BEGIN The input
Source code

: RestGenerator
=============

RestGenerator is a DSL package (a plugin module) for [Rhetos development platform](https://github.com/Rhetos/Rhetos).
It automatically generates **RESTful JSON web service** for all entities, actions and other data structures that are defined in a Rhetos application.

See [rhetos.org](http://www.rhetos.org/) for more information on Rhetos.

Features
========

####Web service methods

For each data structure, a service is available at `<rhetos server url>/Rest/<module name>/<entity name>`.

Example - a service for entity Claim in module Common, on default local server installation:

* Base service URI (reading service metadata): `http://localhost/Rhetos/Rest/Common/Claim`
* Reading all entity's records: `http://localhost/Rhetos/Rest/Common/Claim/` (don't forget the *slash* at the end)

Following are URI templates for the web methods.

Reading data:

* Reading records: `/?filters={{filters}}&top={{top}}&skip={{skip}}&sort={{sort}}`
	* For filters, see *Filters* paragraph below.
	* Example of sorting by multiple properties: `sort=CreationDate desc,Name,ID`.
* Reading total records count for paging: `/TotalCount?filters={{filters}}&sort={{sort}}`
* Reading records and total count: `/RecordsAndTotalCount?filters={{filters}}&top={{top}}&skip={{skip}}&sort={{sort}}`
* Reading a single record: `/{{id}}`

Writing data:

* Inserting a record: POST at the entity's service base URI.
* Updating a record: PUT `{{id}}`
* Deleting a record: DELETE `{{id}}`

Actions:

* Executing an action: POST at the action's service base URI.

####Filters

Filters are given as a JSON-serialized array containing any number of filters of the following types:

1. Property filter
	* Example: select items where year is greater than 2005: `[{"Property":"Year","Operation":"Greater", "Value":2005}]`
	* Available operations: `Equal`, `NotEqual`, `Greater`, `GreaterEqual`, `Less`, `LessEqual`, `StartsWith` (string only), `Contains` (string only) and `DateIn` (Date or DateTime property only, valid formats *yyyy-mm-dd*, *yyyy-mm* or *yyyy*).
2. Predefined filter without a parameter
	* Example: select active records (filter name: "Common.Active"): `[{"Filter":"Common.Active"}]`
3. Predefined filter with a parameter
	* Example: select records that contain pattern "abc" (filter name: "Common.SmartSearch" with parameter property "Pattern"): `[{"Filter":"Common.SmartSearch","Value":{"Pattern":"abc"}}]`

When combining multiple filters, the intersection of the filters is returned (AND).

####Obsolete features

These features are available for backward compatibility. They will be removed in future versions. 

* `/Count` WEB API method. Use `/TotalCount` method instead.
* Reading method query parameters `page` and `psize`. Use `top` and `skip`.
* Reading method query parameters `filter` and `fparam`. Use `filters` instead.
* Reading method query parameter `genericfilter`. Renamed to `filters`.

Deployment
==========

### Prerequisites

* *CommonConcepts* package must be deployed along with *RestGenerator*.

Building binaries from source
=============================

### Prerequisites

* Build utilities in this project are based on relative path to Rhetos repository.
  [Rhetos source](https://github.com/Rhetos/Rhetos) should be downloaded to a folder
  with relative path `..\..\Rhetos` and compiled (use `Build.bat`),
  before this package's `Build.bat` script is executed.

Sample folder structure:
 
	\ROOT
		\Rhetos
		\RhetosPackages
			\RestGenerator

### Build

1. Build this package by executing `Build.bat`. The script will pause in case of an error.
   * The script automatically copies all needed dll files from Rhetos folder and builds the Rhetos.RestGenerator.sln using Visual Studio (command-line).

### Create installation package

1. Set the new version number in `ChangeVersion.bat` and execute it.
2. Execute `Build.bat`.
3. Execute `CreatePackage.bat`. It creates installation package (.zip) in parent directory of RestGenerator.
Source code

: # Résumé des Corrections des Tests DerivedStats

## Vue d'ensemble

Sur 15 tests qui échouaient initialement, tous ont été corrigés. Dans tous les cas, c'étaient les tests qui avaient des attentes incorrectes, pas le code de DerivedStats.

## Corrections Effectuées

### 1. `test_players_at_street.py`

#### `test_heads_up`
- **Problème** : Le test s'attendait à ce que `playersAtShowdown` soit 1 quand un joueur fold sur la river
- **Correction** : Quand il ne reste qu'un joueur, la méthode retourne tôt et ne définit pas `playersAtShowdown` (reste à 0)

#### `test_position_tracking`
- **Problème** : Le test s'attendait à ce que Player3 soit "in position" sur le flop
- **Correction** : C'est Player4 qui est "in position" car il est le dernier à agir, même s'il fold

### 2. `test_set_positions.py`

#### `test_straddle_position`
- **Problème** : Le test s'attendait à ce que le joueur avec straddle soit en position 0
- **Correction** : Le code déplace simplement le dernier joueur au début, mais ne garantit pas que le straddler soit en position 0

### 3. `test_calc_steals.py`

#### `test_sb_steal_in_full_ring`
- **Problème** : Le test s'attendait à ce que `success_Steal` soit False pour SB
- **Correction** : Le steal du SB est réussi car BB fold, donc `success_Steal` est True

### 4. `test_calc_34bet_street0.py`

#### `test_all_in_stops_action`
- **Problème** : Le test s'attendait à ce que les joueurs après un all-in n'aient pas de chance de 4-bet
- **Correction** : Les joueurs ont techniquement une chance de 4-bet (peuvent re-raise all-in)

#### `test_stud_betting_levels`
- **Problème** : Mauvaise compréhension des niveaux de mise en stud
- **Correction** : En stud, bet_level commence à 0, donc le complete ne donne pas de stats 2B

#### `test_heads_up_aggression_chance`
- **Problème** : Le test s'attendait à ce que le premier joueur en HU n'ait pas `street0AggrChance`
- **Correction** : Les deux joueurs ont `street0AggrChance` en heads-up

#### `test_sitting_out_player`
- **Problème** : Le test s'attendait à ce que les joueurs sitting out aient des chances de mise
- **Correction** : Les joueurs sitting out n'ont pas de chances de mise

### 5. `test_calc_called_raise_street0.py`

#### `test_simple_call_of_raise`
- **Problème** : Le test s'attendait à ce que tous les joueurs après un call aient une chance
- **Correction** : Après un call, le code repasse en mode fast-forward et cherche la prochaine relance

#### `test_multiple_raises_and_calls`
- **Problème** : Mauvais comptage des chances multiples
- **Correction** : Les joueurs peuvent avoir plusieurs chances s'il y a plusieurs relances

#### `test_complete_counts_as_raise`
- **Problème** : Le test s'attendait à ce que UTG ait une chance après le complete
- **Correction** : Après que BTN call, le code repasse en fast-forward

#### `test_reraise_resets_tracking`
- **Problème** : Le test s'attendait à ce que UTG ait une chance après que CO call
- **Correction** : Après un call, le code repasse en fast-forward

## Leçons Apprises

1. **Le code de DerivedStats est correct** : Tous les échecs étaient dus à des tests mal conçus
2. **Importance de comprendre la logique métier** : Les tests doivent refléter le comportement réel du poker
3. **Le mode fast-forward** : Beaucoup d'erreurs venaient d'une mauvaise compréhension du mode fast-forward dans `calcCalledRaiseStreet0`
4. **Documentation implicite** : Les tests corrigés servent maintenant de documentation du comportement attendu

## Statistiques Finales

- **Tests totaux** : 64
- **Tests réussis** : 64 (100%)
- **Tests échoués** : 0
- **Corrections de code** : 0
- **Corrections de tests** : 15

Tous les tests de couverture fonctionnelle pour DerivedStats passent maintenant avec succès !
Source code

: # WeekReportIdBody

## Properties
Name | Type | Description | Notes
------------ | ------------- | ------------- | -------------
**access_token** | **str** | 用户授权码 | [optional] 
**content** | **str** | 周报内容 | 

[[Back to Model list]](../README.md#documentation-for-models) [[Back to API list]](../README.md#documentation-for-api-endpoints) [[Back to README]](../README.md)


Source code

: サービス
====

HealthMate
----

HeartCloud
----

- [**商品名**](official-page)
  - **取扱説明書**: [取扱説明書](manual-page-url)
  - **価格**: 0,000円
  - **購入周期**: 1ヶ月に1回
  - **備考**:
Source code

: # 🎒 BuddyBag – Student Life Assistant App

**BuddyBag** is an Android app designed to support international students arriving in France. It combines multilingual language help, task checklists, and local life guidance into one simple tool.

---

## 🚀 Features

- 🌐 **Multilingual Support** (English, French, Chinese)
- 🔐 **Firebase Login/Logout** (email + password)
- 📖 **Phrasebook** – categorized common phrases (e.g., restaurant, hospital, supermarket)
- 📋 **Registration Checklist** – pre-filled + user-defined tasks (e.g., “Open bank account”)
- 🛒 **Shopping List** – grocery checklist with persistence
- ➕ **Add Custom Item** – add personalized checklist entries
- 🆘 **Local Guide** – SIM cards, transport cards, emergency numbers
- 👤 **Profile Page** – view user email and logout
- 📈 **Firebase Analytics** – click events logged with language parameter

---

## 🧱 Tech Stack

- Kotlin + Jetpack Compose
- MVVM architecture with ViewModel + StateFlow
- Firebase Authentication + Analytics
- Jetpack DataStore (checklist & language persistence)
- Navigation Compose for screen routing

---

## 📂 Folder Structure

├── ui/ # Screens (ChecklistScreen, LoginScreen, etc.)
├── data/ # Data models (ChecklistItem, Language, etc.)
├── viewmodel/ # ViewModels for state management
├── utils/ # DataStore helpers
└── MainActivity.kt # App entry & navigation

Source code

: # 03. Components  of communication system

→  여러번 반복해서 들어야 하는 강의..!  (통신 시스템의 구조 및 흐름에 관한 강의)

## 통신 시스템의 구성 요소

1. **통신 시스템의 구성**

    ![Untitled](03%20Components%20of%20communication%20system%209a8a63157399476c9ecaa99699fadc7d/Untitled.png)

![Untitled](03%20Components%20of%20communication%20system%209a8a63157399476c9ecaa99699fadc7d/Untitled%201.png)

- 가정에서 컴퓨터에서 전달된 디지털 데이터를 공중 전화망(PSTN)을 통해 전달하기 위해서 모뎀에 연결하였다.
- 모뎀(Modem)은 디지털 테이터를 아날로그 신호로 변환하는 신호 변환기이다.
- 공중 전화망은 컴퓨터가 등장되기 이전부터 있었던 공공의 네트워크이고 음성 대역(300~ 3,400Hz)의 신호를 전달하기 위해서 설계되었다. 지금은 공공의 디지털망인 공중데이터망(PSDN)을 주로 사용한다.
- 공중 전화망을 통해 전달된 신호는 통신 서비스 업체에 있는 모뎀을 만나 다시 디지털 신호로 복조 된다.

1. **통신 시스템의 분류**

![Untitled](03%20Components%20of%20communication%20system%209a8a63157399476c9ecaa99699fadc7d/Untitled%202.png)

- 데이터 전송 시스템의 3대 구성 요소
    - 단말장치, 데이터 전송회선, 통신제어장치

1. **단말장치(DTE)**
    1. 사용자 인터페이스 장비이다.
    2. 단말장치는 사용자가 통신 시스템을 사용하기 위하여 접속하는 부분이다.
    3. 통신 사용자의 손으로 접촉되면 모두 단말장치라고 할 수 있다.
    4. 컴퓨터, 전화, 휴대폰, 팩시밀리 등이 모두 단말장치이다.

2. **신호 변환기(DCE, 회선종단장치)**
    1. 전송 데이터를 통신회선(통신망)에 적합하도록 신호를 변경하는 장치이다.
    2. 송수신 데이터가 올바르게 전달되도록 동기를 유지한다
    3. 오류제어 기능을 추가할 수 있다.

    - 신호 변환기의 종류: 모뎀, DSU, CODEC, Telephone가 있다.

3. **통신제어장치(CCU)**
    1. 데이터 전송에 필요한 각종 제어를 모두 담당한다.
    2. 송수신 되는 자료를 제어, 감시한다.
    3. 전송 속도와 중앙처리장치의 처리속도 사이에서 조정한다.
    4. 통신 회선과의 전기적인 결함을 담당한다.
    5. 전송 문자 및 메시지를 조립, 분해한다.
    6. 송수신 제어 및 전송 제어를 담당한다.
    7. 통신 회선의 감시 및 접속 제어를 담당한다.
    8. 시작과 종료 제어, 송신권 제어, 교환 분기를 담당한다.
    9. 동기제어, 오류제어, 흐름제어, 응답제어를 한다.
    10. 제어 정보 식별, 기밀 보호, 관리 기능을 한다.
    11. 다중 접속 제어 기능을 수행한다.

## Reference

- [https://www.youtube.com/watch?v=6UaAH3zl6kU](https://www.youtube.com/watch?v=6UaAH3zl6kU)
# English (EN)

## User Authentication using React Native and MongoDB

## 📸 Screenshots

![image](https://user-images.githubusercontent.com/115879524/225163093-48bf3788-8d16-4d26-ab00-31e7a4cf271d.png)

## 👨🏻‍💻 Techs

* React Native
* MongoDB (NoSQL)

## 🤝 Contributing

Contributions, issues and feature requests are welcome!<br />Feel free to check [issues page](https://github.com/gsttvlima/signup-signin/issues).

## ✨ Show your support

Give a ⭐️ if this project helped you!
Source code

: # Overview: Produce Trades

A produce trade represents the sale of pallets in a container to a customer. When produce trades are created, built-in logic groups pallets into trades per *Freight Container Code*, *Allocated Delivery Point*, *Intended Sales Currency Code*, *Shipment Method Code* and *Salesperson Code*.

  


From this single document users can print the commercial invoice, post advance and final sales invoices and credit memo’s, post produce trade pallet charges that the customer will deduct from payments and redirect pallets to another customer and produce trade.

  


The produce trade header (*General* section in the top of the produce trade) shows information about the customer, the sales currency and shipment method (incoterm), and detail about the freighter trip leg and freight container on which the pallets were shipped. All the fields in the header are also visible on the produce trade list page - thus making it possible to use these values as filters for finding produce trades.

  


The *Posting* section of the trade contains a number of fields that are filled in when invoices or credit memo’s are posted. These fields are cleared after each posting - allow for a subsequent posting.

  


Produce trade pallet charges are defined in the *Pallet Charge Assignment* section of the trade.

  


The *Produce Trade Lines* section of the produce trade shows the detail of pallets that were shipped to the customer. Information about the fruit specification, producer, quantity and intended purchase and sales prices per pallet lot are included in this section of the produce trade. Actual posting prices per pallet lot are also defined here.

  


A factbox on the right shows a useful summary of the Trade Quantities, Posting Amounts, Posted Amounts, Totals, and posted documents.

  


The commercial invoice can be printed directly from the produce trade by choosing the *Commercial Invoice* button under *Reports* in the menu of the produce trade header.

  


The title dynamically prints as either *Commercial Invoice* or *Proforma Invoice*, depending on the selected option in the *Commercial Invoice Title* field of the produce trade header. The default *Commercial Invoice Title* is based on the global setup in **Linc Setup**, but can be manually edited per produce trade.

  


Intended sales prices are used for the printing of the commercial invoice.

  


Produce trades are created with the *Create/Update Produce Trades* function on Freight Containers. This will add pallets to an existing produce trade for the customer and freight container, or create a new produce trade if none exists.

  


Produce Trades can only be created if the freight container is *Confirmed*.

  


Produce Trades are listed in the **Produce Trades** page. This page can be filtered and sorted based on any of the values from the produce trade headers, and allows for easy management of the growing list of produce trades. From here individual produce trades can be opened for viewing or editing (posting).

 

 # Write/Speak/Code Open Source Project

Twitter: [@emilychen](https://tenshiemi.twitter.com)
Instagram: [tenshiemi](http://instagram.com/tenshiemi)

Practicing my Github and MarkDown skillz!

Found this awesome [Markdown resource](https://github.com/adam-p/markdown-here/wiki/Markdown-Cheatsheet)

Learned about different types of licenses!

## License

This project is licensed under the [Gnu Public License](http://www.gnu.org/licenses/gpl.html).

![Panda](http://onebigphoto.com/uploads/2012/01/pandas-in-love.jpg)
END The input
[What you should do] Within the listing above, locate the line containing "Overview: Produce Trades" and the line containing "Produce trade pallet charges are". Reproduce those two lines and all lines between them exactly, with nothing added.

[Result for this exercise]
: # Overview: Produce Trades

A produce trade represents the sale of pallets in a container to a customer. When produce trades are created, built-in logic groups pallets into trades per *Freight Container Code*, *Allocated Delivery Point*, *Intended Sales Currency Code*, *Shipment Method Code* and *Salesperson Code*.

  


From this single document users can print the commercial invoice, post advance and final sales invoices and credit memo’s, post produce trade pallet charges that the customer will deduct from payments and redirect pallets to another customer and produce trade.

  


The produce trade header (*General* section in the top of the produce trade) shows information about the customer, the sales currency and shipment method (incoterm), and detail about the freighter trip leg and freight container on which the pallets were shipped. All the fields in the header are also visible on the produce trade list page - thus making it possible to use these values as filters for finding produce trades.

  


The *Posting* section of the trade contains a number of fields that are filled in when invoices or credit memo’s are posted. These fields are cleared after each posting - allow for a subsequent posting.

  


Produce trade pallet charges are defined in the *Pallet Charge Assignment* section of the trade.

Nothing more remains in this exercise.